Giovanni Turcotti, alpinista e filosofo della montagna

Quando l’umano incontra il divino

di Barbara Saccagno

 

“Questo connubio tra poesia, musica, e montagna è veramente, per me, l’espressione dell’alpinismo” (p. 18)
Perché soffermarsi a riflettere su questa intervista a Giovanni Turcotti – studioso, filosofo, ingegnere, insegnante ed alpinista valsesiano scomparso da qualche anno – dedicata alla montagna?
Semplice: perché esprime tutto il senso estatico e mistico della trasfigurazione dell’elemento naturale ancestrale, la montagna, a entità divina ed impalpabile, l’essenza che accoglie nel suo silenzio colmo di metafisica bellezza l’uomo che si avventura dentro la sua anima.

È una condizione assoluta. E il silenzio è assoluto e l’assoluto è il tutto. Il divino. E ti perdi e ti smaterializzi. Sei solo coscienza.

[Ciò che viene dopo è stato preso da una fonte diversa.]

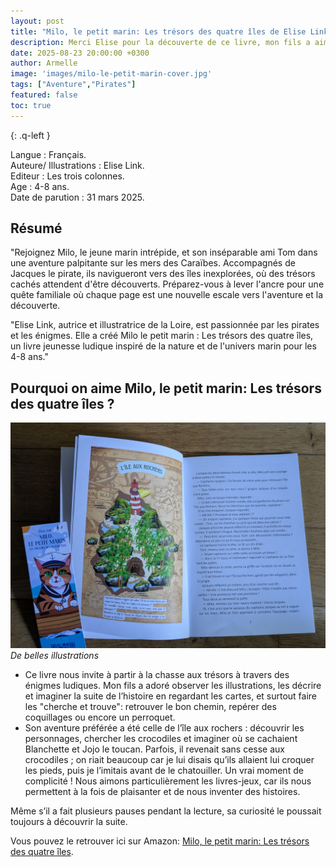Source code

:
 ```yaml
---
layout: post
title: "Milo, le petit marin: Les trésors des quatre îles de Elise Link"
description: Merci Elise pour la découverte de ce livre, mon fils a aimé les aventures de Milo et découvrir les différents trésors et les cherche et trouve sur les cartes.
date: 2025-08-23 20:00:00 +0300
author: Armelle
image: 'images/milo-le-petit-marin-cover.jpg'
tags: ["Aventure","Pirates"]
featured: false
toc: true
---
```


{: .q-left }

Langue : Français.  
Auteure/ Illustrations : Elise Link.                  
Editeur : Les trois colonnes.              
Age : 4-8 ans.                            
Date de parution : 31 mars 2025.        

## Résumé

"Rejoignez Milo, le jeune marin intrépide, et son inséparable ami Tom dans une aventure palpitante sur les mers des Caraïbes. Accompagnés de Jacques le pirate, ils navigueront vers des îles inexplorées, où des trésors cachés attendent d'être découverts. Préparez-vous à lever l'ancre pour une quête familiale où chaque page est une nouvelle escale vers l'aventure et la découverte.

"Elise Link, autrice et illustratrice de la Loire, est passionnée par les pirates et les énigmes. Elle a créé Milo le petit marin : Les trésors des quatre îles, un livre jeunesse ludique inspiré de la nature et de l'univers marin pour les 4-8 ans."

## Pourquoi on aime Milo, le petit marin: Les trésors des quatre îles ?

![De belles illustrations](images/milo-le-petit-marin-int.jpg)
*De belles illustrations*
- Ce livre nous invite à partir à la chasse aux trésors à travers des énigmes ludiques. Mon fils a adoré observer les illustrations, les décrire et imaginer la suite de l’histoire en regardant les cartes, et surtout faire les "cherche et trouve": retrouver le bon chemin, repérer des coquillages ou encore un perroquet.
- Son aventure préférée a été celle de l’île aux rochers : découvrir les personnages, chercher les crocodiles et imaginer où se cachaient Blanchette et Jojo le toucan. Parfois, il revenait sans cesse aux crocodiles ; on riait beaucoup car je lui disais qu’ils allaient lui croquer les pieds, puis je l’imitais avant de le chatouiller. Un vrai moment de complicité ! Nous aimons particulièrement les livres-jeux, car ils nous permettent à la fois de plaisanter et de nous inventer des histoires.

Même s’il a fait plusieurs pauses pendant la lecture, sa curiosité le poussait toujours à découvrir la suite.

Vous pouvez le retrouver ici sur Amazon: [Milo, le petit marin: Les trésors des quatre îles](https://amzn.to/4pt1DGD).




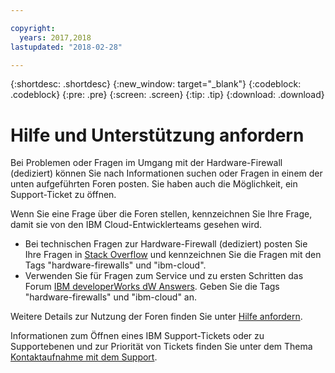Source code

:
 ```yaml
---

copyright:
  years: 2017,2018
lastupdated: "2018-02-28"

---
```


{:shortdesc: .shortdesc}
{:new_window: target="_blank"}
{:codeblock: .codeblock}
{:pre: .pre}
{:screen: .screen}
{:tip: .tip}
{:download: .download}

# Hilfe und Unterstützung anfordern

Bei Problemen oder Fragen im Umgang mit der Hardware-Firewall (dediziert) können Sie nach Informationen suchen oder Fragen in einem der unten aufgeführten Foren posten. Sie haben auch die Möglichkeit, ein Support-Ticket zu öffnen.

Wenn Sie eine Frage über die Foren stellen, kennzeichnen Sie Ihre Frage, damit sie von den IBM Cloud-Entwicklerteams gesehen wird.

* Bei technischen Fragen zur Hardware-Firewall (dediziert) posten Sie Ihre Fragen in [Stack Overflow](https://stackoverflow.com/search?q=hardware-firewalls+ibm-cloud) und kennzeichnen Sie die Fragen mit den Tags "hardware-firewalls" und "ibm-cloud".
* Verwenden Sie für Fragen zum Service und zu ersten Schritten das Forum [IBM developerWorks dW Answers](https://developer.ibm.com/answers/topics/hardware-firewalls.html?smartspace=ibm-cloud). Geben Sie die Tags "hardware-firewalls" und "ibm-cloud" an.

Weitere Details zur Nutzung der Foren finden Sie unter [Hilfe anfordern](https://console.bluemix.net/docs/support/index.html#getting-help).

Informationen zum Öffnen eines IBM Support-Tickets oder zu Supportebenen und zur Priorität von Tickets finden Sie unter dem Thema [Kontaktaufnahme mit dem Support](https://console.bluemix.net/docs/support/index.html#contacting-support).
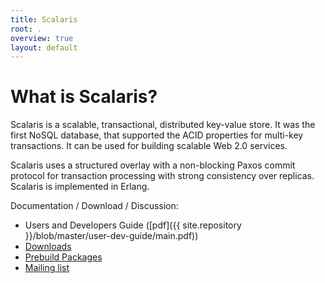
 ```yaml
---
title: Scalaris
root: .
overview: true
layout: default
---
```


# What is Scalaris?

Scalaris is a scalable, transactional, distributed key-value store. It
was the first NoSQL database, that supported the ACID properties for
multi-key transactions. It can be used for building scalable Web 2.0
services.

Scalaris uses a structured overlay with a non-blocking Paxos commit
protocol for transaction processing with strong consistency over
replicas. Scalaris is implemented in Erlang.

Documentation / Download / Discussion:

* Users and Developers Guide ([pdf]({{ site.repository }}/blob/master/user-dev-guide/main.pdf))
* [Downloads](http://sourceforge.net/projects/scalaris/files/)
* [Prebuild Packages](http://download.opensuse.org/repositories/home:/scalaris/)
* [Mailing list](http://groups.google.com/group/scalaris)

Coscienza neanche di te, ma del Tutto.” (p. 22)
Spiegare il rapporto uomo/montagna a chi non lo vive, a chi non lo conosce a fondo è quasi impossibile ma queste parole così chiare, lucide e vive, di uno che la montagna l’ha vissuta non solo sulla sua pelle ma anche nell’anima, sanno, con la loro potente verità, svelarlo.

Nipote di un famoso alpinista che insieme al fratello, lo zio, fra la fine dell’Ottocento ed il primo del Novecento, furono fra i grandi protagonisti della storia dell’alpinismo moderno – aprirono nuove piste sui monti Rosa e Bianco e diedero il loro nome ad alcune vette alpine -, Giovanni Turcotti è cresciuto con i fratelli nel rispetto delle montagne che avvolgono e proteggono le valli del Sesia. Sin dall’infanzia ha imparato a vederne la bellezza ed il lato oscuro, quello che ha inghiottito il fratello in una delle sue escursioni sulle orme del famoso nonno Gugliermina.

L’alpinismo non è esclusivamente una disciplina, uno sport estremo e competitivo, è un mondo che attraversa gli spazi della fisicità per andare oltre.
Non è una lotta, una gara fisica fra l’immobilità granitica dei rilievi e la mobilità dell’uomo che cerca di arrivare a toccare il cielo salendo sulle creste di giganti addormentati, spesso ottenebrato dal raggiungere l’obiettivo senza respirare l’anima della montagna. No, è qualcosa di più profondo, è ascesa mistica: “Ma l’alpinismo è aspetto estetico, è aspetto cromatico, è aspetto storico della terra, è aspetto cosmico. È aspetto filosofico, profondamente mistico, spirituale.” (p. 18).

L’alpinismo, quello vero, è poesia, filosofia, teogonia, essenza stessa dell’uomo; lì, solo e nudo nella sua entità finita, l’uomo comprende il “sé infinito” quale respiro universale, là dove il tempo si cancella in un eterno che trasmigra dalla quotidianità concreta al respiro di immaterialità.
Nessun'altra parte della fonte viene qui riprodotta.